>>>

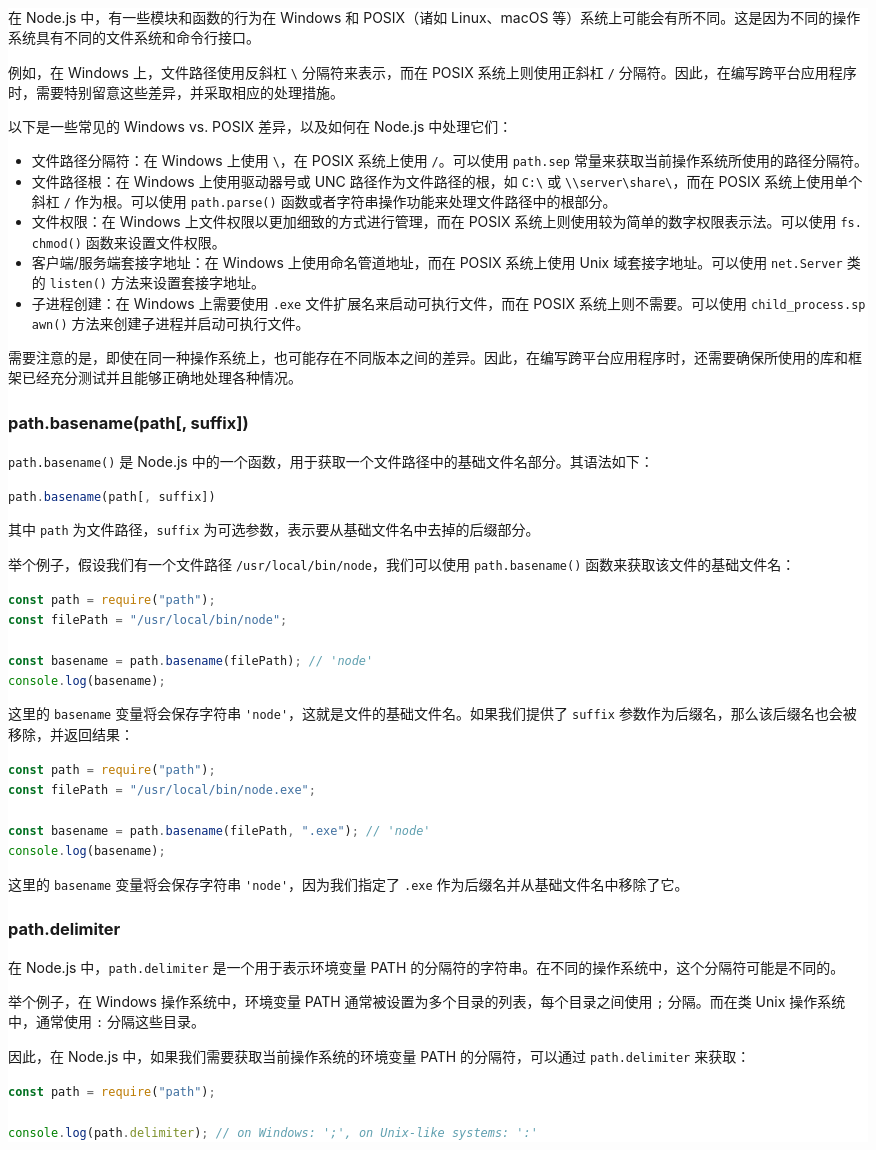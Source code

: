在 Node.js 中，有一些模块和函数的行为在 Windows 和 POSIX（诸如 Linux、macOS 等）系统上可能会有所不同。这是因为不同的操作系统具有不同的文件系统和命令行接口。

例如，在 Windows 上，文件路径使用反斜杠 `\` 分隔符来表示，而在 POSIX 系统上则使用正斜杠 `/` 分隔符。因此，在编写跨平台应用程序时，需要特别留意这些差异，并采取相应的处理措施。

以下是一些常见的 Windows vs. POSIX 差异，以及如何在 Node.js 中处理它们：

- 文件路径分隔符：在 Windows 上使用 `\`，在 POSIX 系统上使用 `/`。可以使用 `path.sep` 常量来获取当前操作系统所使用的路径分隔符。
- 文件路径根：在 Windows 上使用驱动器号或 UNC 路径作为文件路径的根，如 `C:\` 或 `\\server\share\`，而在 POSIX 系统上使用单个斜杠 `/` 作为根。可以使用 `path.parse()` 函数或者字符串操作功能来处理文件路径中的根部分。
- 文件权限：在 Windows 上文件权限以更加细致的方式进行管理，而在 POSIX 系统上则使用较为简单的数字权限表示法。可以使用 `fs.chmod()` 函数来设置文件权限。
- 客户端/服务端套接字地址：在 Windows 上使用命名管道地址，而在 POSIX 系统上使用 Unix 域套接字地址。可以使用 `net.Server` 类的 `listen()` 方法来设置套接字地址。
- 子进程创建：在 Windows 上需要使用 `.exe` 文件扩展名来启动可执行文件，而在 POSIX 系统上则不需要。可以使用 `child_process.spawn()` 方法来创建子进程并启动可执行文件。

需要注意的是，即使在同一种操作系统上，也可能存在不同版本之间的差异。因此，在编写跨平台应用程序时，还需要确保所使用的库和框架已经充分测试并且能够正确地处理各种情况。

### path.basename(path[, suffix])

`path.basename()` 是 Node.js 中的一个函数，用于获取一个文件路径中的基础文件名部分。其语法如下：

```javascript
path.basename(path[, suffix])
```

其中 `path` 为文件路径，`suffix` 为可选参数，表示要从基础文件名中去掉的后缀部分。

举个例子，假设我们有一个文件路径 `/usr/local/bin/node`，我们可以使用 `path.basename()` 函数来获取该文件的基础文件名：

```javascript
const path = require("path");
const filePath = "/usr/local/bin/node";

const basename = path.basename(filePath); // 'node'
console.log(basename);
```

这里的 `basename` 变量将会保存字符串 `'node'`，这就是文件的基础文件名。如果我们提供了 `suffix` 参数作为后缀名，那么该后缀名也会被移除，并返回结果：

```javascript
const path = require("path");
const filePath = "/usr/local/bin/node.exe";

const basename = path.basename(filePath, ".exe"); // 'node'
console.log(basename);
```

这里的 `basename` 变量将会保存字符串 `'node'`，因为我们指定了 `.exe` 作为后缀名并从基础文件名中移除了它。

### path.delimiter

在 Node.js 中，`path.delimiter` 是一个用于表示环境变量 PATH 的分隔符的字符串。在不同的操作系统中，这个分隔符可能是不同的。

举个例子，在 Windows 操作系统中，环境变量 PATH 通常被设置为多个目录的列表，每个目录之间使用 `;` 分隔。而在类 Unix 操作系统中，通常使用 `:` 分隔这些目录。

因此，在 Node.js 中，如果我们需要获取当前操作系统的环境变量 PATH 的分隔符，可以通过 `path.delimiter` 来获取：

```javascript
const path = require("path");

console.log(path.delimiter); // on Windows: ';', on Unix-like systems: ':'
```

<<<

- WORK ORDER
State how many lines of the listing contain the word "变量将会保存字符串", giving the number by itself.

- WRITTEN RESPONSE
2